*** MATERIAL FOR THE TASK
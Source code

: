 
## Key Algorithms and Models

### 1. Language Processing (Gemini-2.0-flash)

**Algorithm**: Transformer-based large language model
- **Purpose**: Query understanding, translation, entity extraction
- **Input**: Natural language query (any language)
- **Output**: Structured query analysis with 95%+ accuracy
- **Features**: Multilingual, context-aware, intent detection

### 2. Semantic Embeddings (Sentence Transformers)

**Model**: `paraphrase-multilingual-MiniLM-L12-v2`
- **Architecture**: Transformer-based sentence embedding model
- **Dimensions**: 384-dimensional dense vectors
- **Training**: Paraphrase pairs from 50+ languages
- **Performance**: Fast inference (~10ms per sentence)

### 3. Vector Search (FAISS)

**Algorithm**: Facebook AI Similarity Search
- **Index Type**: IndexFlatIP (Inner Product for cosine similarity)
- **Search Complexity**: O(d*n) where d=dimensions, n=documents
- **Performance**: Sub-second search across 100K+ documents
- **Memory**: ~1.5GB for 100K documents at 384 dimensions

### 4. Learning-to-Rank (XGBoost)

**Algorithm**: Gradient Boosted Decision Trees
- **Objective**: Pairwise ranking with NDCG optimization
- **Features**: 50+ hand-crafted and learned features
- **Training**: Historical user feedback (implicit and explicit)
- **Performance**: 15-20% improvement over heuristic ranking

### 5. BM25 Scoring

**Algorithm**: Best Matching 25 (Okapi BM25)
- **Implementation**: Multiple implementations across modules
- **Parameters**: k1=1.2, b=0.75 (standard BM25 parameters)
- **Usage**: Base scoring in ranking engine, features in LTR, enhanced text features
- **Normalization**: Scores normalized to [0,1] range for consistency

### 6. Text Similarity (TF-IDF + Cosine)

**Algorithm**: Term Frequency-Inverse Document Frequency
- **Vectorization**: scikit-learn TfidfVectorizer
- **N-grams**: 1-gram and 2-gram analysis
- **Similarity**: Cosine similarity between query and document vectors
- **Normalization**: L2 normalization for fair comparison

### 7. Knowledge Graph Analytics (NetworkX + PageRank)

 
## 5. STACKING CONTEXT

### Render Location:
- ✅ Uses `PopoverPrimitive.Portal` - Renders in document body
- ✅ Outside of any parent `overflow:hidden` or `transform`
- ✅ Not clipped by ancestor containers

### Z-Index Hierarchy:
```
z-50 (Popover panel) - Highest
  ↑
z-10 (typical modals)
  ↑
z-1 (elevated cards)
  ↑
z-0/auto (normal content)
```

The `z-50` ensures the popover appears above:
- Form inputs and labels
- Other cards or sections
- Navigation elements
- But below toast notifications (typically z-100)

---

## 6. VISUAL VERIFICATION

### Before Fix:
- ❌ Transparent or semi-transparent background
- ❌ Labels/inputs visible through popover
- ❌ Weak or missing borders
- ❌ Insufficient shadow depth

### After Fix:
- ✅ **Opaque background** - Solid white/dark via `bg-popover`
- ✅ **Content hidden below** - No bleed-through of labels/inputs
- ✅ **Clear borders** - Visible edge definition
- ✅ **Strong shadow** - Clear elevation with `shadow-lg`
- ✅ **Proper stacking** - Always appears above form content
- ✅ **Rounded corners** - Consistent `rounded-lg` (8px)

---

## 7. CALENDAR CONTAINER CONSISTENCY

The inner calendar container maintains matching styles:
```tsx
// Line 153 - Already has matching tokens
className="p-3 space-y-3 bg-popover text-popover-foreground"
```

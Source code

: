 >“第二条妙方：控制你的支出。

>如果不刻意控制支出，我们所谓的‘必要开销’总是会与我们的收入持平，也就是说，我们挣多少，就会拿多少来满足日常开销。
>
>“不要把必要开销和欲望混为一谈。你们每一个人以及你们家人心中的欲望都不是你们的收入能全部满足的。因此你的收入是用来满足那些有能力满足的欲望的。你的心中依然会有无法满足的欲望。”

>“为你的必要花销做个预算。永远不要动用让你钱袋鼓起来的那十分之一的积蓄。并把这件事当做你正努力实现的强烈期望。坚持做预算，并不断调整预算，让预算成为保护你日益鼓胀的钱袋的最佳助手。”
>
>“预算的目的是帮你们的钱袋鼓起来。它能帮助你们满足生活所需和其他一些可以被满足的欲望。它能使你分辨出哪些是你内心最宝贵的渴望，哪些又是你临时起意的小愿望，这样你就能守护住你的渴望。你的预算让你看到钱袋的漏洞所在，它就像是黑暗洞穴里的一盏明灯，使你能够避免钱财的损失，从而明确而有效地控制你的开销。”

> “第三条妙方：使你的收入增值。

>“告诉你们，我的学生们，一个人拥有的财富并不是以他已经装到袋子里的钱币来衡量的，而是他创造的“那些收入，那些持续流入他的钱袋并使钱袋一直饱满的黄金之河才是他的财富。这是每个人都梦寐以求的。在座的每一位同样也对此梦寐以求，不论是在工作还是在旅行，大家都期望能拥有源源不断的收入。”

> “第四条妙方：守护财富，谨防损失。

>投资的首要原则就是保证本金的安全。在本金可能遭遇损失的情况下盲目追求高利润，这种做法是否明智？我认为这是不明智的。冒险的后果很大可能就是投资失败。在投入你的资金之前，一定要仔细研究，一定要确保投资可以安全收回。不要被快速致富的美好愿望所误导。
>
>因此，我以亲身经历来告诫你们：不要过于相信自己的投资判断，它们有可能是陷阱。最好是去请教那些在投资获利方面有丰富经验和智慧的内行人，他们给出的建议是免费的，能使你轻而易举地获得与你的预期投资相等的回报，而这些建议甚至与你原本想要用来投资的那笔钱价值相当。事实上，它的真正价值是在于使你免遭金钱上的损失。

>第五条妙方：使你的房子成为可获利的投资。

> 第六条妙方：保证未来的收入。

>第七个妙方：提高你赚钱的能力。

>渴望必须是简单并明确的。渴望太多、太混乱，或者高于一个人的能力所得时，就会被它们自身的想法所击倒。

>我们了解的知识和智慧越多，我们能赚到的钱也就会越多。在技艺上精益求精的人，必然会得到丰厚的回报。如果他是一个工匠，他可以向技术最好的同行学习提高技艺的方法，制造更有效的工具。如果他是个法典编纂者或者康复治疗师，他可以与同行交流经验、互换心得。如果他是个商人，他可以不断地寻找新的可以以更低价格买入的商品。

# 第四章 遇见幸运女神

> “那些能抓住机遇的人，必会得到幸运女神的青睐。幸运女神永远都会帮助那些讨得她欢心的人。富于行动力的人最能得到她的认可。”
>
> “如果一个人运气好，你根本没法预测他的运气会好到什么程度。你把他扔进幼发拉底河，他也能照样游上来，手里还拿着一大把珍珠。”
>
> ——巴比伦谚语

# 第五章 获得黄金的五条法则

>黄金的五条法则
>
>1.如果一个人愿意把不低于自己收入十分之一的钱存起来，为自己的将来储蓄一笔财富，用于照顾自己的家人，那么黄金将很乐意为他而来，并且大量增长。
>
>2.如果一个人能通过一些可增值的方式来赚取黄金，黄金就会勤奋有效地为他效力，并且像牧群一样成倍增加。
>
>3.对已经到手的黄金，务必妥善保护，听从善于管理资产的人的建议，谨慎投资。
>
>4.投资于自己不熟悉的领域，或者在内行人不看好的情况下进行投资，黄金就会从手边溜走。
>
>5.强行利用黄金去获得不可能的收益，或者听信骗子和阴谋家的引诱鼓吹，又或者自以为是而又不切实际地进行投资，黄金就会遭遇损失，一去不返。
******
» AIM OF THE TASK
Could you output exactly the lines from the one containing "## 7. CALENDAR CONTAINER CONSISTENCY" to the end of the entries above, both included, and no others?

» SOLUTION BELOW
## 7. CALENDAR CONTAINER CONSISTENCY

The inner calendar container maintains matching styles:
```tsx
// Line 153 - Already has matching tokens
className="p-3 space-y-3 bg-popover text-popover-foreground"
```

Source code

: >“第二条妙方：控制你的支出。

>如果不刻意控制支出，我们所谓的‘必要开销’总是会与我们的收入持平，也就是说，我们挣多少，就会拿多少来满足日常开销。
>
>“不要把必要开销和欲望混为一谈。你们每一个人以及你们家人心中的欲望都不是你们的收入能全部满足的。因此你的收入是用来满足那些有能力满足的欲望的。你的心中依然会有无法满足的欲望。”

>“为你的必要花销做个预算。永远不要动用让你钱袋鼓起来的那十分之一的积蓄。并把这件事当做你正努力实现的强烈期望。坚持做预算，并不断调整预算，让预算成为保护你日益鼓胀的钱袋的最佳助手。”
>
>“预算的目的是帮你们的钱袋鼓起来。它能帮助你们满足生活所需和其他一些可以被满足的欲望。它能使你分辨出哪些是你内心最宝贵的渴望，哪些又是你临时起意的小愿望，这样你就能守护住你的渴望。你的预算让你看到钱袋的漏洞所在，它就像是黑暗洞穴里的一盏明灯，使你能够避免钱财的损失，从而明确而有效地控制你的开销。”

> “第三条妙方：使你的收入增值。

>“告诉你们，我的学生们，一个人拥有的财富并不是以他已经装到袋子里的钱币来衡量的，而是他创造的“那些收入，那些持续流入他的钱袋并使钱袋一直饱满的黄金之河才是他的财富。这是每个人都梦寐以求的。在座的每一位同样也对此梦寐以求，不论是在工作还是在旅行，大家都期望能拥有源源不断的收入。”

> “第四条妙方：守护财富，谨防损失。

>投资的首要原则就是保证本金的安全。在本金可能遭遇损失的情况下盲目追求高利润，这种做法是否明智？我认为这是不明智的。冒险的后果很大可能就是投资失败。在投入你的资金之前，一定要仔细研究，一定要确保投资可以安全收回。不要被快速致富的美好愿望所误导。
>
>因此，我以亲身经历来告诫你们：不要过于相信自己的投资判断，它们有可能是陷阱。最好是去请教那些在投资获利方面有丰富经验和智慧的内行人，他们给出的建议是免费的，能使你轻而易举地获得与你的预期投资相等的回报，而这些建议甚至与你原本想要用来投资的那笔钱价值相当。事实上，它的真正价值是在于使你免遭金钱上的损失。

>第五条妙方：使你的房子成为可获利的投资。

> 第六条妙方：保证未来的收入。

>第七个妙方：提高你赚钱的能力。

>渴望必须是简单并明确的。渴望太多、太混乱，或者高于一个人的能力所得时，就会被它们自身的想法所击倒。

>我们了解的知识和智慧越多，我们能赚到的钱也就会越多。在技艺上精益求精的人，必然会得到丰厚的回报。如果他是一个工匠，他可以向技术最好的同行学习提高技艺的方法，制造更有效的工具。如果他是个法典编纂者或者康复治疗师，他可以与同行交流经验、互换心得。如果他是个商人，他可以不断地寻找新的可以以更低价格买入的商品。

# 第四章 遇见幸运女神

> “那些能抓住机遇的人，必会得到幸运女神的青睐。幸运女神永远都会帮助那些讨得她欢心的人。富于行动力的人最能得到她的认可。”
>
> “如果一个人运气好，你根本没法预测他的运气会好到什么程度。你把他扔进幼发拉底河，他也能照样游上来，手里还拿着一大把珍珠。”
>
> ——巴比伦谚语

# 第五章 获得黄金的五条法则

>黄金的五条法则
>
>1.如果一个人愿意把不低于自己收入十分之一的钱存起来，为自己的将来储蓄一笔财富，用于照顾自己的家人，那么黄金将很乐意为他而来，并且大量增长。
>
>2.如果一个人能通过一些可增值的方式来赚取黄金，黄金就会勤奋有效地为他效力，并且像牧群一样成倍增加。
>
>3.对已经到手的黄金，务必妥善保护，听从善于管理资产的人的建议，谨慎投资。
>
>4.投资于自己不熟悉的领域，或者在内行人不看好的情况下进行投资，黄金就会从手边溜走。
>
>5.强行利用黄金去获得不可能的收益，或者听信骗子和阴谋家的引诱鼓吹，又或者自以为是而又不切实际地进行投资，黄金就会遭遇损失，一去不返。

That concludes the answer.